The fallacy of the so-called project benefits has been pointed out by eminent experts as well as a committee appointed by the Supreme Court of India. However, brushing all this aside, the Union Cabinet gave its approval to the Ken-Betwa River-Link Project (KBRLP) on December 8, 2021.

The Centre has committed to spend about Rs. 5500 crore (around 750 million dollars) on an average per year over the next 8 years, which comes to a total of Rs. 44,600 crore, or 6 billion dollars, ostensibly to help solve water scarcity in Bundelkhand, a region comprising of 13 districts in central India.

Essentially, the project entails the transfer of water from a river basin considered surplus (Ken) to another considered deficit (Betwa).

But as critics have pointed out, this basic premise of the project is irrational as the surplus water availability in river Ken has never been established properly.

In fact, this river and its tributaries have been ravaged and depleted in recent years by reckless sand mining carried out by politically well-connected mafia dons.

Besides, as both river-basins are adjacent to each other, together experiencing similar weather conditions of heavy or deficient rain, there is little justification for transfer of water based on notions of deficit-surplus.

Studies of water scarcity in Bundelkhand have highlighted deforestation as its leading cause. As such, seeking to solve water scarcity with a project involving axing of over 2 million trees appears foolhardy.

These studies, highlighting the rich traditional wisdom seen in many water conservation works of Bundelkhand, have called for their better care and promotion of water conservation based on similar understanding of local conditions.

Earlier, 30 experts, some of whom have held official positions, joined hands to prepare a document which stated that “the project has been plagued by sloppy, intentionally misleading and inadequate impact assessments, procedural violations and misinformation at every step of the way.”

Pandurang Hegde is an environment activist who worked very hard — and with much success — to save many trees from commercial felling in the ecologically-crucial Western Ghats area of Karnataka state. He says bitterly, “Before we could celebrate our success, even more trees started being cut in the name of big projects whose desirability and viability was not well established at all”.

In the Himalayan region, a very large number of trees are threatened even in river catchment areas by projects whose desirability and necessity has been questioned repeatedly. If we add together all such cases where a large number of trees are threatened, many in ecologically crucial areas, the numbers easily add up to the possibility of saving around four million trees in India alone.
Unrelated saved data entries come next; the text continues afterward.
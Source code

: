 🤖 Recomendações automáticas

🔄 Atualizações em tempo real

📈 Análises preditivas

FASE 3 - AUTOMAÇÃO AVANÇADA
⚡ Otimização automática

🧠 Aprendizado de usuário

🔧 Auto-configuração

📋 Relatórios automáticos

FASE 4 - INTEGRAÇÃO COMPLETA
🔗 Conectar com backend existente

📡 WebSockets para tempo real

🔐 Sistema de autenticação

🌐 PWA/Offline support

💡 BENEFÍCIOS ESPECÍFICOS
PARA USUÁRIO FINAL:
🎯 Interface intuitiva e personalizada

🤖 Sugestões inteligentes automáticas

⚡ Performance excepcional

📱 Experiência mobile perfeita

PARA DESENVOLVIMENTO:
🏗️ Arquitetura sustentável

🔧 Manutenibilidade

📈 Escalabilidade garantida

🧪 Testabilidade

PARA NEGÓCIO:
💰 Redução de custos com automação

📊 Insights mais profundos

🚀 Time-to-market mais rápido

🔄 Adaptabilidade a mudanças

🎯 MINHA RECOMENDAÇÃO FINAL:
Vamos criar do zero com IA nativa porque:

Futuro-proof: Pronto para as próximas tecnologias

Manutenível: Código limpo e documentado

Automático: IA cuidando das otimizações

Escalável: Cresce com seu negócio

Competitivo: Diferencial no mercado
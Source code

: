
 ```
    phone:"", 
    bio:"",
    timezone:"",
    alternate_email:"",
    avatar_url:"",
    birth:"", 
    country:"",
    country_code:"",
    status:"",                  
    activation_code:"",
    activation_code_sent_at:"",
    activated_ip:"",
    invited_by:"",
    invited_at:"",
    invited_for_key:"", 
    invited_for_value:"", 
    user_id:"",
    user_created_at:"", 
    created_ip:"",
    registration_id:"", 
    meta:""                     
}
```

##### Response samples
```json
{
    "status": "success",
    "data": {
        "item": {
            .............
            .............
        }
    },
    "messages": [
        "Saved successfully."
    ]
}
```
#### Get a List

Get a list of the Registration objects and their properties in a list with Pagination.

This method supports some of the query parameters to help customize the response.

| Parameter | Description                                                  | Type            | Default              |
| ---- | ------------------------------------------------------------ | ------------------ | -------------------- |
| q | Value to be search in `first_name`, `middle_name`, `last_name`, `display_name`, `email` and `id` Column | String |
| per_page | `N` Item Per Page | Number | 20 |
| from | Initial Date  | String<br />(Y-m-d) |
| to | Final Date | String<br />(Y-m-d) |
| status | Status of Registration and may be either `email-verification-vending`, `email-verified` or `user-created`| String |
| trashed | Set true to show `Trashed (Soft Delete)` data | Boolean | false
Vimla Bahuguna, an activist who devoted her life to protecting forests in the Himalayan region, said recently, “The gains of the battles we won in the 1970s and 1980s are being lost now.”

When her husband Sunderlal Baguguna, the venerable leader of Chipko movement, died recently, the government paid rich tributes to him.
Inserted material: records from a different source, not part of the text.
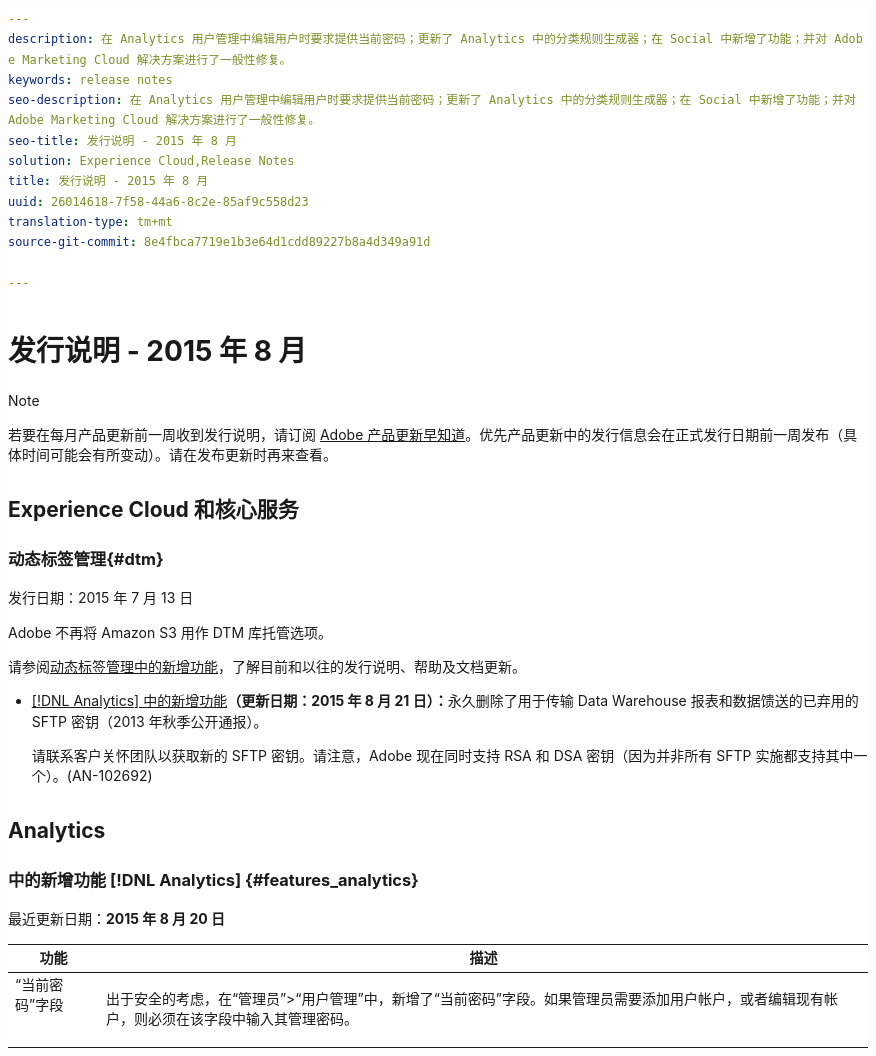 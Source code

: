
 ```yaml
---
description: 在 Analytics 用户管理中编辑用户时要求提供当前密码；更新了 Analytics 中的分类规则生成器；在 Social 中新增了功能；并对 Adobe Marketing Cloud 解决方案进行了一般性修复。
keywords: release notes
seo-description: 在 Analytics 用户管理中编辑用户时要求提供当前密码；更新了 Analytics 中的分类规则生成器；在 Social 中新增了功能；并对 Adobe Marketing Cloud 解决方案进行了一般性修复。
seo-title: 发行说明 - 2015 年 8 月
solution: Experience Cloud,Release Notes
title: 发行说明 - 2015 年 8 月
uuid: 26014618-7f58-44a6-8c2e-85af9c558d23
translation-type: tm+mt
source-git-commit: 8e4fbca7719e1b3e64d1cdd89227b8a4d349a91d

---
```



# 发行说明 - 2015 年 8 月

>[!NOTE]
>
>若要在每月产品更新前一周收到发行说明，请订阅 [Adobe 产品更新早知道](https://www.adobe.com/subscription/priority-product-update.html)。优先产品更新中的发行信息会在正式发行日期前一周发布（具体时间可能会有所变动）。请在发布更新时再来查看。

## Experience Cloud 和核心服务

### 动态标签管理{#dtm}

发行日期：2015 年 7 月 13 日

Adobe 不再将 Amazon S3 用作 DTM 库托管选项。

请参阅[动态标签管理中的新增功能](https://marketing.adobe.com/resources/help/en_US/dtm/whatsnew.html)，了解目前和以往的发行说明、帮助及文档更新。

* [[!DNL Analytics] 中的新增功能](../../c-legacy-releases/2015/08202015.md#features_analytics)**（更新日期：2015 年 8 月 21 日）：**&#x200B;永久删除了用于传输 Data Warehouse 报表和数据馈送的已弃用的 SFTP 密钥（2013 年秋季公开通报）。

   请联系客户关怀团队以获取新的 SFTP 密钥。请注意，Adobe 现在同时支持 RSA 和 DSA 密钥（因为并非所有 SFTP 实施都支持其中一个）。(AN-102692)

## Analytics

### 中的新增功能 [!DNL Analytics] {#features_analytics}

最近更新日期：**2015 年 8 月 20 日**


<table id="table_91D1FD20C4C1411292252364328677AF"> 
 <thead> 
  <tr> 
   <th colname="col1" class="entry"> 功能 </th> 
   <th colname="col2" class="entry"> 描述 </th> 
  </tr> 
 </thead>
 <tbody> 
  <tr> 
   <td colname="col1"> “当前密码”字段 </td> 
   <td colname="col2"> <p>出于安全的考虑，在“<span class="uicontrol">管理员</span>”&gt;“<span class="uicontrol">用户管理</span>”中，新增了“当前密码”字段。如果管理员需要添加用户帐户，或者编辑现有帐户，则必须在该字段中输入其管理密码。 
     <!--AN-103167--></p> </td> 
  </tr> 
 </tbody> 
</table>
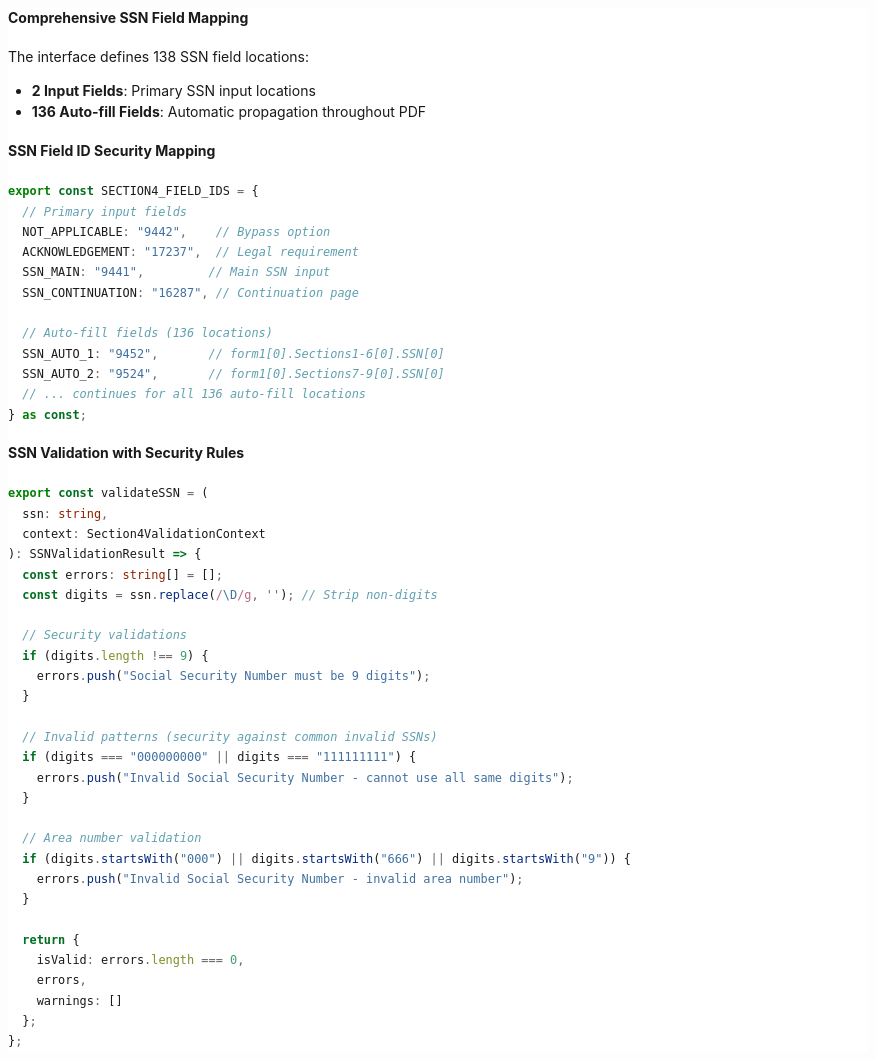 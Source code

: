#### Comprehensive SSN Field Mapping
The interface defines 138 SSN field locations:
- **2 Input Fields**: Primary SSN input locations
- **136 Auto-fill Fields**: Automatic propagation throughout PDF

#### SSN Field ID Security Mapping
```typescript
export const SECTION4_FIELD_IDS = {
  // Primary input fields
  NOT_APPLICABLE: "9442",    // Bypass option
  ACKNOWLEDGEMENT: "17237",  // Legal requirement
  SSN_MAIN: "9441",         // Main SSN input
  SSN_CONTINUATION: "16287", // Continuation page
  
  // Auto-fill fields (136 locations)
  SSN_AUTO_1: "9452",       // form1[0].Sections1-6[0].SSN[0]
  SSN_AUTO_2: "9524",       // form1[0].Sections7-9[0].SSN[0]
  // ... continues for all 136 auto-fill locations
} as const;
```

#### SSN Validation with Security Rules
```typescript
export const validateSSN = (
  ssn: string,
  context: Section4ValidationContext
): SSNValidationResult => {
  const errors: string[] = [];
  const digits = ssn.replace(/\D/g, ''); // Strip non-digits
  
  // Security validations
  if (digits.length !== 9) {
    errors.push("Social Security Number must be 9 digits");
  }
  
  // Invalid patterns (security against common invalid SSNs)
  if (digits === "000000000" || digits === "111111111") {
    errors.push("Invalid Social Security Number - cannot use all same digits");
  }
  
  // Area number validation
  if (digits.startsWith("000") || digits.startsWith("666") || digits.startsWith("9")) {
    errors.push("Invalid Social Security Number - invalid area number");
  }
  
  return {
    isValid: errors.length === 0,
    errors,
    warnings: []
  };
};
```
Just a few months earlier, I had visited their home to present them with my new book on their lifelong struggles to save trees and rivers in the Himalayas.

As we discussed the current situation, he almost broke down when speaking of the slaughter of trees in several places.
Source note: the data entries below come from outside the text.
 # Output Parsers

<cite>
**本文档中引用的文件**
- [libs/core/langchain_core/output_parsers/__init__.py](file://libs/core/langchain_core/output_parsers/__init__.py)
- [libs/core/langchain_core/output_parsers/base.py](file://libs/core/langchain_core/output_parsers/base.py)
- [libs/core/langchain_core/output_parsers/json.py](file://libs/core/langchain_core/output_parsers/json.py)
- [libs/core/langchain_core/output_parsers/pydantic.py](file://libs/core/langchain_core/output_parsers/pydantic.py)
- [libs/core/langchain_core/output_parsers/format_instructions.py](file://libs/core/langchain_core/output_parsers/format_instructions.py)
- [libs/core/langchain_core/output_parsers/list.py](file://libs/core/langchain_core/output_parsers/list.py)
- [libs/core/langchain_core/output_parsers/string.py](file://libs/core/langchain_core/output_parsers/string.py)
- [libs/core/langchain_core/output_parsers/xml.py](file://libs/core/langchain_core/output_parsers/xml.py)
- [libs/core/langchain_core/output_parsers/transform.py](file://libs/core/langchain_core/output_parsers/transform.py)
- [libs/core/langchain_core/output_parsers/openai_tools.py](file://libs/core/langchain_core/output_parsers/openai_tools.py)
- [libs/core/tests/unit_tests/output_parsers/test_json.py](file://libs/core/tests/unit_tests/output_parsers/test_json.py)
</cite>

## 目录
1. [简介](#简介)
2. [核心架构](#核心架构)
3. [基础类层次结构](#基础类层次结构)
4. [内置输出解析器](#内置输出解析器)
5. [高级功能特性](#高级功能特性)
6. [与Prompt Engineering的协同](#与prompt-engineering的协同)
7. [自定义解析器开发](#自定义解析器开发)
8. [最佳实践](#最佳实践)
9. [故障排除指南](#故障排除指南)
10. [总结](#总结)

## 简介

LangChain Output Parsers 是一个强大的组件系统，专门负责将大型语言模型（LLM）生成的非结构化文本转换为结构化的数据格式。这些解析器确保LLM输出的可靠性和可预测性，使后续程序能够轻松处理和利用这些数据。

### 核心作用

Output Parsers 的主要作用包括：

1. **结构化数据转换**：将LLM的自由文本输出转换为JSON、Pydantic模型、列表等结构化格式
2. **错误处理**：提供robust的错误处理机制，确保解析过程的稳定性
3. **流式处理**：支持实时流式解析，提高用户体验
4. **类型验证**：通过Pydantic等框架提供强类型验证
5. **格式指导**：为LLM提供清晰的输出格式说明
The Union government honours his memory, but will it honour his vision of making the best possible efforts to save all threatened trees and forests?

On the global level, of course, the potential for saving threatened trees is many times more. Hence, there is an increasing need for setting up international mechanisms for making best possible efforts to save trees threatened by dubious projects.

An agency can be set up in the United Nations and it could be made mandatory for any project in any country that involves axing of trees beyond a certain limit to inform this agency, and to at least obtain its opinion on possibilities of avoiding such a loss.

An effort should be made to get the best advice on the possibilities of saving trees by all countries. This will also help to establish reliable records for all cases worldwide involving heavy loss of trees. This need has increased all the more in these times of climate change.

(The writer is Honorary Convener, Campaign to Save Earth Now. His recent books include ‘Planet in Peril’ and ‘Protecting Earth For Children’)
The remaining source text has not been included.